Dataset excerpts:
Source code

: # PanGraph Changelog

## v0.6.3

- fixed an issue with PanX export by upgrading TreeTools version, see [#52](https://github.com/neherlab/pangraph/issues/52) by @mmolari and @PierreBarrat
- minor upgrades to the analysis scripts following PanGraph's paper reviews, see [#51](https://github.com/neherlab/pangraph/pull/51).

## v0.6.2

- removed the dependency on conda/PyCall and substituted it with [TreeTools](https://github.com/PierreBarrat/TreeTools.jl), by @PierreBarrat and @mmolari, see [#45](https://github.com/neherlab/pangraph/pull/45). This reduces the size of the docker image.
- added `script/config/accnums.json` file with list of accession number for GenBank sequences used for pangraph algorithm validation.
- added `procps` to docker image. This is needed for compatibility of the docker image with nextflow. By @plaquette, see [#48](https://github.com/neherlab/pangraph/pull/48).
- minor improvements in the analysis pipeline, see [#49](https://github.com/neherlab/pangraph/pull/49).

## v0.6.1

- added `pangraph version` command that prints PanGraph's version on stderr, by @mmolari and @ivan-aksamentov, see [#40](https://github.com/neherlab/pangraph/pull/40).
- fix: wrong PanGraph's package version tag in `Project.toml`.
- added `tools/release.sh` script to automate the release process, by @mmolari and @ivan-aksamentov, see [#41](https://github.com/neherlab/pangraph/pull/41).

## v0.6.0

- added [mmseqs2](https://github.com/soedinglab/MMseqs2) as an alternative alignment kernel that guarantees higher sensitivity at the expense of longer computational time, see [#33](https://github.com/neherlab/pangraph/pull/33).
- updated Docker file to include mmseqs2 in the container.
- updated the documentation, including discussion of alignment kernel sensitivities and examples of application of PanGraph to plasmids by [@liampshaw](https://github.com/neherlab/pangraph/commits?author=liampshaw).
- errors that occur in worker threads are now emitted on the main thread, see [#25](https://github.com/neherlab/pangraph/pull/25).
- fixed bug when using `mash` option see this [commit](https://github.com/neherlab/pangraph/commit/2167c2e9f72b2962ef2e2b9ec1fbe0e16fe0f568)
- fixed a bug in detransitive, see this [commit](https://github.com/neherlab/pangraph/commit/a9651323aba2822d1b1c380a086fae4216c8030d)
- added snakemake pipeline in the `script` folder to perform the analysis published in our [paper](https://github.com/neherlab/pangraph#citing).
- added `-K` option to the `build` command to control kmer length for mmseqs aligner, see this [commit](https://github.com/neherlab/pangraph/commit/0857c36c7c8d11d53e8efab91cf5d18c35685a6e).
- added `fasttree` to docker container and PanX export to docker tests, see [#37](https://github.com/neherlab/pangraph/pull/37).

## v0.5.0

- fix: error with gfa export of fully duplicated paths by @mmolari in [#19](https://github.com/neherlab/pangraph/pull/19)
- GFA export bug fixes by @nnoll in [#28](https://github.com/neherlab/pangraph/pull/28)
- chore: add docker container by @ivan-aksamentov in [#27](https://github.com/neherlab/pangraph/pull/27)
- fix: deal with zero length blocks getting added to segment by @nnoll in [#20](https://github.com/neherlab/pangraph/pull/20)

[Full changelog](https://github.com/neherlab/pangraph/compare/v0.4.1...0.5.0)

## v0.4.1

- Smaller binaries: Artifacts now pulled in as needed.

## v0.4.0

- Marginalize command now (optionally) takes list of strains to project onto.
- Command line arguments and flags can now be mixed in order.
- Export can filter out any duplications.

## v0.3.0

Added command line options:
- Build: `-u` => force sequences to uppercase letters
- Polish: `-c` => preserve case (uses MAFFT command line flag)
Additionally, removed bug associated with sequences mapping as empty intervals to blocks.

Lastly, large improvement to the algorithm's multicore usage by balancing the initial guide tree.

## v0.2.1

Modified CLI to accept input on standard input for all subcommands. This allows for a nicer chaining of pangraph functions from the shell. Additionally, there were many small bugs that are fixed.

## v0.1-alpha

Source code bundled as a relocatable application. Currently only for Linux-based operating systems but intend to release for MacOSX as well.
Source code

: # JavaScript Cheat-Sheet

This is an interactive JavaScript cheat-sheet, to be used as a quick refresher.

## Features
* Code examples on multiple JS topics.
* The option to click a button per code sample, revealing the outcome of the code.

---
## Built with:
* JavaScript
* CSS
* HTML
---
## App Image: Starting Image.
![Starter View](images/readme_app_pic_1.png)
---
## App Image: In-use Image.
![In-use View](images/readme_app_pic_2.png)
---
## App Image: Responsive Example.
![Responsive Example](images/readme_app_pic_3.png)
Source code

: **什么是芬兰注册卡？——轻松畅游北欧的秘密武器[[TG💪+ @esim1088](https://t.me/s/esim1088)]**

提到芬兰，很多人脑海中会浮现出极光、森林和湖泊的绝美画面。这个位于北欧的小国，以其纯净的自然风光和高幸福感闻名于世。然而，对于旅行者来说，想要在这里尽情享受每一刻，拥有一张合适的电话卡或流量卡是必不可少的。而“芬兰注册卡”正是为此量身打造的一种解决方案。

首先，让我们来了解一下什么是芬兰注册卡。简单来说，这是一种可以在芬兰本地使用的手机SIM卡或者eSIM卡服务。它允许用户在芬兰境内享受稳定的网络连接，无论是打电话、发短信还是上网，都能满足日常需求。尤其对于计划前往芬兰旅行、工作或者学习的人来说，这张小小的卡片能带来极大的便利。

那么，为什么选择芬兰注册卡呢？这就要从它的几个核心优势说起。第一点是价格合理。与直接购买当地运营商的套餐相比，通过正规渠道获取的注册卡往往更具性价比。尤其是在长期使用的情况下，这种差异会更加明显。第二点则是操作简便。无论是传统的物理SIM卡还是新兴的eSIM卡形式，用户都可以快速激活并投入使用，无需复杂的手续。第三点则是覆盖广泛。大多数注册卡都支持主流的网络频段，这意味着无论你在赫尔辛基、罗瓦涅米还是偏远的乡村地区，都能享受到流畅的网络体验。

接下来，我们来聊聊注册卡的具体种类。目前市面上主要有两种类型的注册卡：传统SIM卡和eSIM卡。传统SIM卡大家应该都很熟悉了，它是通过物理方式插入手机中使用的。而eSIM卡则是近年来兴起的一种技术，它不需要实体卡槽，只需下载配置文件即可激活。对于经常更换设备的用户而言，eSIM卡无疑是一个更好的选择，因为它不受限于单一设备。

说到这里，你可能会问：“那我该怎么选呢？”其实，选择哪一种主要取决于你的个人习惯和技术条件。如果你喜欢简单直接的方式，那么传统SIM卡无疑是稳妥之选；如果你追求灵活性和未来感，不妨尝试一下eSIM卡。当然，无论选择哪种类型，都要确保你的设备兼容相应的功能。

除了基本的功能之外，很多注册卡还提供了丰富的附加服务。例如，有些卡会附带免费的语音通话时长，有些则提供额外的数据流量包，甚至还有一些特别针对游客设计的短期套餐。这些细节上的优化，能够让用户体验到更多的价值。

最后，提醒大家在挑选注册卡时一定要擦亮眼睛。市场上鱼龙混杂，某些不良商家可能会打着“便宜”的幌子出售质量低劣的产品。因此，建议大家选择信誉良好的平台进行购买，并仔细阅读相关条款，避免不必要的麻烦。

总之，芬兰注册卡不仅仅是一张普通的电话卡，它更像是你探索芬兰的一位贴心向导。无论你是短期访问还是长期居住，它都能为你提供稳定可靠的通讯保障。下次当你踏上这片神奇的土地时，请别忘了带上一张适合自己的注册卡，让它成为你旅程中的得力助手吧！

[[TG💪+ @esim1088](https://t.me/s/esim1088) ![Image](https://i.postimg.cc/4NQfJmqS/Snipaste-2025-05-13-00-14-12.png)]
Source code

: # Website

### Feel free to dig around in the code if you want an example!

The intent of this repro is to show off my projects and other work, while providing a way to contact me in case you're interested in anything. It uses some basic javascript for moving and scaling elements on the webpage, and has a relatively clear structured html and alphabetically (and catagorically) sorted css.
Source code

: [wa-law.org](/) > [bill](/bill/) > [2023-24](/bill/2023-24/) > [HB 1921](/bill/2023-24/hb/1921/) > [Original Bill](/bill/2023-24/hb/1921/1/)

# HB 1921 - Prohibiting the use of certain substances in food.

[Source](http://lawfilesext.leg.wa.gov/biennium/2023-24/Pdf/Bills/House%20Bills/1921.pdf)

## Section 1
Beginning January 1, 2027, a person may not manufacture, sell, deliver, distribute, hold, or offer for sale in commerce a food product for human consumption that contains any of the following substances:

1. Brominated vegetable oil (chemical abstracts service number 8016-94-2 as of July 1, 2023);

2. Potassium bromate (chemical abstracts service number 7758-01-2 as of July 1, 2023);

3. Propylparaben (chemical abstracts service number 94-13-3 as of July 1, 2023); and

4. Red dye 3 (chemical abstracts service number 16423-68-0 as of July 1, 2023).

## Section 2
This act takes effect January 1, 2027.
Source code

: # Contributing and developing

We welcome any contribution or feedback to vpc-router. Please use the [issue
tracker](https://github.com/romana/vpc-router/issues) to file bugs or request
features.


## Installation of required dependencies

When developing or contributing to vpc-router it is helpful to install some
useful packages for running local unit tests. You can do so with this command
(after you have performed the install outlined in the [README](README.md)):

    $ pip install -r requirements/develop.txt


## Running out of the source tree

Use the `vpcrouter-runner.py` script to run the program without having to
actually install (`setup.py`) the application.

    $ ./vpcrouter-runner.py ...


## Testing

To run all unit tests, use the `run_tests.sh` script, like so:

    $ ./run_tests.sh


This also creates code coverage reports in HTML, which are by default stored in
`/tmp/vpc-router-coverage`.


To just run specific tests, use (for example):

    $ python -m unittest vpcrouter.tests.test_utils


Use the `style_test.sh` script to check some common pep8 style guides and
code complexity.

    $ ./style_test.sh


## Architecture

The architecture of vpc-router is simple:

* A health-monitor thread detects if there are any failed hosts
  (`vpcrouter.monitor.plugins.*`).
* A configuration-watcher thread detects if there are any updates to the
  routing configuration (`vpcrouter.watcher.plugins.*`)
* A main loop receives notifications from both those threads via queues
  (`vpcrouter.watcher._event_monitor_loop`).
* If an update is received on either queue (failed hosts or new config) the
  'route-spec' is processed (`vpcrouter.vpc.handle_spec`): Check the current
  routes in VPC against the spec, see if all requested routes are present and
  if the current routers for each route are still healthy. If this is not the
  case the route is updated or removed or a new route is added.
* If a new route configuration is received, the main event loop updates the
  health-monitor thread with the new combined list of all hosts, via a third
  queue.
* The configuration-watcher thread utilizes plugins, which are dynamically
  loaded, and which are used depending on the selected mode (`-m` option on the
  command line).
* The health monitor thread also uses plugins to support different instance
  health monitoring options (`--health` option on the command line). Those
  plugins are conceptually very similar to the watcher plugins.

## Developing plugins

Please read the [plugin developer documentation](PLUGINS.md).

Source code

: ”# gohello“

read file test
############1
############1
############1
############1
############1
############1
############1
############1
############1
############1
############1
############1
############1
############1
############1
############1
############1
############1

What is being asked: Using the entries above, find all lines with "container". Copy them.

Reply:
- updated Docker file to include mmseqs2 in the container.
- added `fasttree` to docker container and PanX export to docker tests, see [#37](https://github.com/neherlab/pangraph/pull/37).
- chore: add docker container by @ivan-aksamentov in [#27](https://github.com/neherlab/pangraph/pull/27)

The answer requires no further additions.